▶ _About this task_:
Transcribe the listing below in full, exactly, with no images.

Entries shown Block Start

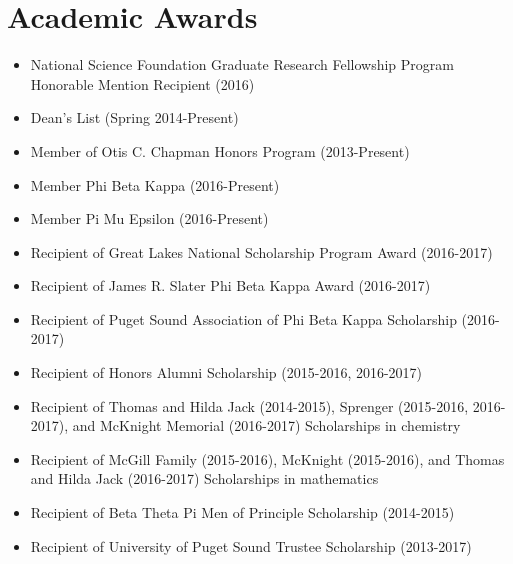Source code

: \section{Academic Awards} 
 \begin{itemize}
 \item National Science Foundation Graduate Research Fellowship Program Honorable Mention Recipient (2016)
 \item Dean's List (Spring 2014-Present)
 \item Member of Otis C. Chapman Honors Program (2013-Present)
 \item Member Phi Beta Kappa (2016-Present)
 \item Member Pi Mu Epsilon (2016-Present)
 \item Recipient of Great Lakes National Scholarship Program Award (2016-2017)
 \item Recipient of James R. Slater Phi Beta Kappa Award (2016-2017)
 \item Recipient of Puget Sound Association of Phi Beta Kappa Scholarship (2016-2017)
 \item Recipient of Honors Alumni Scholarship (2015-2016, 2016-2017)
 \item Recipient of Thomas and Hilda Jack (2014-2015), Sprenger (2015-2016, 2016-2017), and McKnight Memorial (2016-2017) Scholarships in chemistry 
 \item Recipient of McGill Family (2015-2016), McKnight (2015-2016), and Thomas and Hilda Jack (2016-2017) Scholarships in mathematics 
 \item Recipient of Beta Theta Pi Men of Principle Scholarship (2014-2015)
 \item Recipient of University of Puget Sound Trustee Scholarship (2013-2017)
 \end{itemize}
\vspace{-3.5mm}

Entries shown Block End

▶ _Answer for this exercise_:
Source code

: \section{Academic Awards} 
 \begin{itemize}
 \item National Science Foundation Graduate Research Fellowship Program Honorable Mention Recipient (2016)
 \item Dean's List (Spring 2014-Present)
 \item Member of Otis C. Chapman Honors Program (2013-Present)
 \item Member Phi Beta Kappa (2016-Present)
 \item Member Pi Mu Epsilon (2016-Present)
 \item Recipient of Great Lakes National Scholarship Program Award (2016-2017)
 \item Recipient of James R. Slater Phi Beta Kappa Award (2016-2017)
 \item Recipient of Puget Sound Association of Phi Beta Kappa Scholarship (2016-2017)
 \item Recipient of Honors Alumni Scholarship (2015-2016, 2016-2017)
 \item Recipient of Thomas and Hilda Jack (2014-2015), Sprenger (2015-2016, 2016-2017), and McKnight Memorial (2016-2017) Scholarships in chemistry 
 \item Recipient of McGill Family (2015-2016), McKnight (2015-2016), and Thomas and Hilda Jack (2016-2017) Scholarships in mathematics 
 \item Recipient of Beta Theta Pi Men of Principle Scholarship (2014-2015)
 \item Recipient of University of Puget Sound Trustee Scholarship (2013-2017)
 \end{itemize}
\vspace{-3.5mm}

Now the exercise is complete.